Date: 2006-07-13 12:31 pm (UTC)
From: [identity profile] dichroic.livejournal.com
When we moved in we had a powderroom that appeared to be transplanted from another house. It had different baseboards than the entire rest of the place. It had a black toilet seat, a black undersink cabinet and hanging-over-toilet cabinet, both painted with gold marbling, a yellow plastic shower enclosure, and as the crowning touch, the borken pieces of 3/4 of a mirror *glued* to the wall, with gold marbling painted on them (not intrinsic to the mirror, actual paint on top of the glass).

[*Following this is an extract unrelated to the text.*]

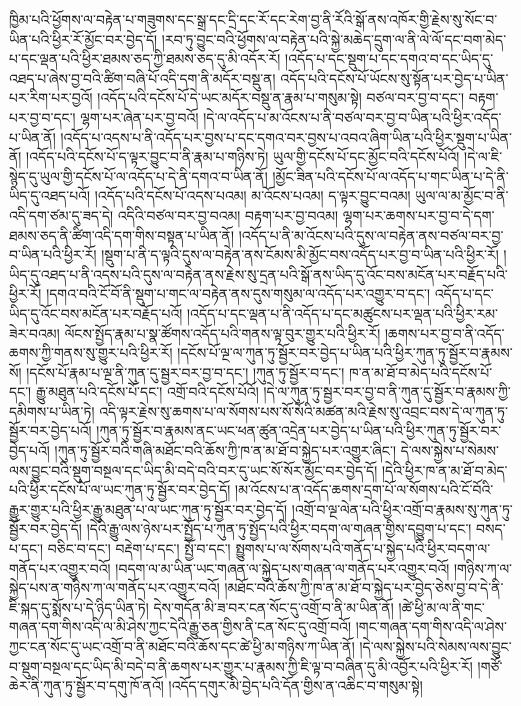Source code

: ཁྱིམ་པའི་ཕྱོགས་ལ་བརྟེན་པ་གཟུགས་དང་སྒྲ་དང་དྲི་དང་རོ་དང་རེག་བྱ་ནི་རོའི་སྒོ་ནས་འཁོར་གྱི་རྗེས་སུ་སོང་བ་ཡིན་པའི་ཕྱིར་རོ་མྱོང་བར་བྱེད་དོ། །རབ་ཏུ་བྱུང་བའི་ཕྱོགས་ལ་བརྟེན་པའི་སྐྱེ་མཆེད་དྲུག་ལ་ནི་ལེ་ལོ་དང་བག་མེད་པ་དང་ལྡན་པའི་ཕྱིར་ཐམས་ཅད་ཀྱི་ཐམས་ཅད་དུ་མི་འདོར་རོ། །འདོད་པ་དང་སྡུག་པ་དང་དགའ་བ་དང་ཡིད་དུ་འཐད་པ་ཞེས་བྱ་བའི་ཚིག་བཞི་པོ་འདི་དག་ནི་མདོར་བསྡུ་ན། འདོད་པའི་དངོས་པོ་ཡོངས་སུ་སྟོན་པར་བྱེད་པ་ཡིན་པར་རིག་པར་བྱའོ། །འདོད་པའི་དངོས་པོ་དེ་ཡང་མདོར་བསྡུ་ན་རྣམ་པ་གསུམ་སྟེ། བཙལ་བར་བྱ་བ་དང་། བརྟག་པར་བྱ་བ་དང་། ལྷག་པར་ཞེན་པར་བྱ་བའོ། །དེ་ལ་འདོད་པ་མ་འོངས་པ་ནི་བཙལ་བར་བྱ་བ་ཡིན་པའི་ཕྱིར་འདོད་པ་ཡིན་ནོ། །འདོད་པ་འདས་པ་ནི་འདོད་པར་བྱས་པ་དང་དགའ་བར་བྱས་པ་འབའ་ཞིག་ཡིན་པའི་ཕྱིར་སྡུག་པ་ཡིན་ནོ། །འདོད་པའི་དངོས་པོ་ད་ལྟར་བྱུང་བ་ནི་རྣམ་པ་གཉིས་ཏེ། ཡུལ་གྱི་དངོས་པོ་དང་མྱོང་བའི་དངོས་པོའོ། །དེ་ལ་ཇི་སྙེད་དུ་ཡུལ་གྱི་དངོས་པོ་ལ་འདོད་པ་དེ་ནི་དགའ་བ་ཡིན་ནོ། །མྱོང་ཟིན་པའི་དངོས་པོ་ལ་འདོད་པ་གང་ཡིན་པ་དེ་ནི་ཡིད་དུ་འཐད་པའོ། །འདོད་པའི་དངོས་པོ་འདས་པའམ། མ་འོངས་པའམ། ད་ལྟར་བྱུང་བའམ། ཡུལ་ལ་མ་མྱོང་བ་ནི་འདི་དག་ཙམ་དུ་ཟད་དེ། འདིའི་བཙལ་བར་བྱ་བའམ། བརྟག་པར་བྱ་བའམ། ལྷག་པར་ཆགས་པར་བྱ་བ་དེ་དག་ཐམས་ཅད་ནི་ཚིག་འདི་དག་གིས་བསྟན་པ་ཡིན་ནོ། །འདོད་པ་ནི་མ་འོངས་པའི་དུས་ལ་བརྟེན་ནས་བཙལ་བར་བྱ་བ་ཡིན་པའི་ཕྱིར་རོ། །སྡུག་པ་ནི་ད་ལྟའི་དུས་ལ་བརྟེན་ནས་ངོམས་མི་མྱོང་བས་འདོད་པར་བྱ་བ་ཡིན་པའི་ཕྱིར་རོ། །ཡིད་དུ་འཐད་པ་ནི་འདས་པའི་དུས་ལ་བརྟེན་ནས་རྗེས་སུ་དྲན་པའི་སྒོ་ནས་ཡིད་དུ་འོང་བས་མངོན་པར་བརྗོད་པའི་ཕྱིར་རོ། །དགའ་བའི་ངོ་བོ་ནི་སྡུག་པ་གང་ལ་བརྟེན་ནས་དུས་གསུམ་ལ་འདོད་པར་འགྱུར་བ་དང་། འདོད་པ་དང་ཡིད་དུ་འོང་བས་མངོན་པར་བརྗོད་པའོ། །འདོད་པ་དང་ལྡན་པ་ནི་འདོད་པ་དང་མཚུངས་པར་ལྡན་པའི་ཕྱིར་རམ་ཟེར་བའམ། ལོངས་སྤྱོད་རྣམ་པ་སྣ་ཚོགས་འདོད་པའི་གནས་ལྟ་བུར་གྱུར་པའི་ཕྱིར་རོ། །ཆགས་པར་བྱ་བ་ནི་འདོད་ཆགས་ཀྱི་གནས་སུ་གྱུར་པའི་ཕྱིར་རོ། །དངོས་པོ་ལྔ་ལ་ཀུན་ཏུ་སྦྱོར་བར་བྱེད་པ་ཡིན་པའི་ཕྱིར་ཀུན་ཏུ་སྦྱོར་བ་རྣམས་སོ། །དངོས་པོ་རྣམ་པ་ལྔ་ནི་ཀུན་དུ་སྦྱར་བར་བྱ་བ་དང་། །ཀུན་ཏུ་སྦྱོར་བ་དང་། ཁ་ན་མ་ཐོ་བ་མེད་པའི་དངོས་པོ་དང་། རྒྱུ་མཐུན་པའི་དངོས་པོ་དང་། འགྲོ་བའི་དངོས་པོའོ། །དེ་ལ་ཀུན་ཏུ་སྦྱར་བར་བྱ་བ་ནི་ཀུན་དུ་སྦྱོར་བ་རྣམས་ཀྱི་དམིགས་པ་ཡིན་ཏེ། འདི་ལྟར་རྗེས་སུ་ཆགས་པ་ལ་སོགས་པས་སོ་སོའི་མཚན་མའི་རྗེས་སུ་འབྲང་བས་དེ་ལ་ཀུན་ཏུ་སྦྱོར་བར་བྱེད་པའོ། །ཀུན་ཏུ་སྦྱོར་བ་རྣམས་ནང་ཡང་ཕན་ཚུན་འདྲེན་པར་བྱེད་པ་ཡིན་པའི་ཕྱིར་ཀུན་ཏུ་སྦྱོར་བར་བྱེད་པའོ། །ཀུན་ཏུ་སྦྱོར་བའི་གཞི་མཐོང་བའི་ཆོས་ཀྱི་ཁ་ན་མ་ཐོ་བ་སྐྱེད་པར་འགྱུར་ཞིང་། དེ་ལས་སྐྱེས་པ་སེམས་ལས་བྱུང་བའི་སྡུག་བསྔལ་དང་ཡིད་མི་བདེ་བའི་བར་དུ་ཡང་སོ་སོར་མྱོང་བར་བྱེད་དོ། །དེའི་ཕྱིར་ཁ་ན་མ་ཐོ་བ་མེད་པའི་ཕྱིར་དངོས་པོ་ལ་ཡང་ཀུན་ཏུ་སྦྱོར་བར་བྱེད་དོ། །མ་འོངས་པ་ན་འདོད་ཆགས་དྲག་པོ་ལ་སོགས་པའི་ངོ་བོའི་རྒྱུར་གྱུར་པའི་ཕྱིར་རྒྱུ་མཐུན་པ་ལ་ཡང་ཀུན་ཏུ་སྦྱོར་བར་བྱེད་དོ། །འགྲོ་བ་ལྔ་ལེན་པའི་ཕྱིར་འགྲོ་བ་རྣམས་སུ་ཀུན་ཏུ་སྦྱོར་བར་བྱེད་དོ། །དེའི་རྒྱུ་ལས་ཉེས་པར་སྤྱོད་པ་ཀུན་ཏུ་སྤྱོད་པའི་ཕྱིར་བདག་ལ་གཞན་གྱིས་དབྱུག་པ་དང་། བསད་པ་དང་། བཅིང་བ་དང་། བརྡེག་པ་དང་། སྤྱོ་བ་དང་། སྤྱུགས་པ་ལ་སོགས་པའི་གནོད་པ་སྐྱེད་པའི་ཕྱིར་བདག་ལ་གནོད་པར་འགྱུར་བའོ། །བདག་ལ་མ་ཡིན་ཡང་གཞན་ལ་སྐྱེད་པས་གཞན་ལ་གནོད་པར་འགྱུར་བའོ། །གཉིས་ཀ་ལ་སྐྱེད་པས་ན་གཉིས་ཀ་ལ་གནོད་པར་འགྱུར་བའོ། །མཐོང་བའི་ཆོས་ཀྱི་ཁ་ན་མ་ཐོ་བ་སྐྱེད་པར་བྱེད་ཅེས་བྱ་བ་དེ་ནི་ཇི་སྐད་དུ་སྨོས་པ་དེ་ཉིད་ཡིན་ཏེ། དེས་གདོན་མི་ཟ་བར་ངན་སོང་དུ་འགྲོ་བ་ནི་མ་ཡིན་ནོ། །ཚེ་ཕྱི་མ་ལ་ནི་གང་གཞན་དག་གིས་འདི་ལ་མི་ཤེས་ཀྱང་དེའི་རྒྱུ་ཅན་གྱིས་ནི་ངན་སོང་དུ་འགྲོ་བའོ། །གང་གཞན་དག་གིས་འདི་ལ་ཤེས་ཀྱང་ངན་སོང་དུ་ཡང་འགྲོ་བ་ནི་མཐོང་བའི་ཆོས་དང་ཚེ་ཕྱི་མ་གཉིས་ཀ་ཡིན་ནོ། །དེ་ལས་སྐྱེས་པའི་སེམས་ལས་བྱུང་བ་སྡུག་བསྔལ་དང་ཡིད་མི་བདེ་བ་ནི་ཆགས་པར་གྱུར་པ་རྣམས་ཀྱི་ཇི་ལྟ་བ་བཞིན་དུ་མི་འབྱོར་པའི་ཕྱིར་རོ། །གཙོ་ཆེར་ནི་ཀུན་ཏུ་སྦྱོར་བ་དགུ་ཁོ་ནའོ། །འདོད་དགུར་མི་བྱེད་པའི་དོན་གྱིས་ན་འཆིང་བ་གསུམ་སྟེ།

My husband tore out everything down to the studs, put in a pedestal sink, put in a rough reddish saltillo-ish tile on the floor, and tiled the shower all the way up and the rest of it 4' high in a coordinating beige tile. I painted the walls in a soft marbling of blue with a dah of gold and put in a new light fixture. Actually it still looks like it was transplanted from anoth4r4 house, but now it's from one nicer than the rest of ours.

Date: 2006-07-15 12:36 am (UTC)
garote: (Default)
From: [personal profile] garote
1. Boob fixtures:

There's always ... track lighting! And flickery eye-itching florescent tubes!

4. Large men and goatees:

I agree but for different reasons: When I see a goatee, I immediately apply the stereotype, "Sports-and-beer obsessed male who wants to look like a badass." So not only does the goatee fail to create a chin, it also inspires an immediate bad impression.

IMNSHO the best way to deal with a weak chin is to grow a beard and shave it under the jawline, like so

Date: 2006-07-15 08:07 pm (UTC)
From: [identity profile] mrissa.livejournal.com
I am not as opposed to people who are fond of beer, sports, or both as many geeks are, and I think the current "I want to look like a badass" mistake is to shave one's head bald. (Some people do it for other reasons, of course, not solely notably the "Help! I'm going bald and don't want a combover!" reason, which last I find laudable even if the result is sometimes unfortunate.)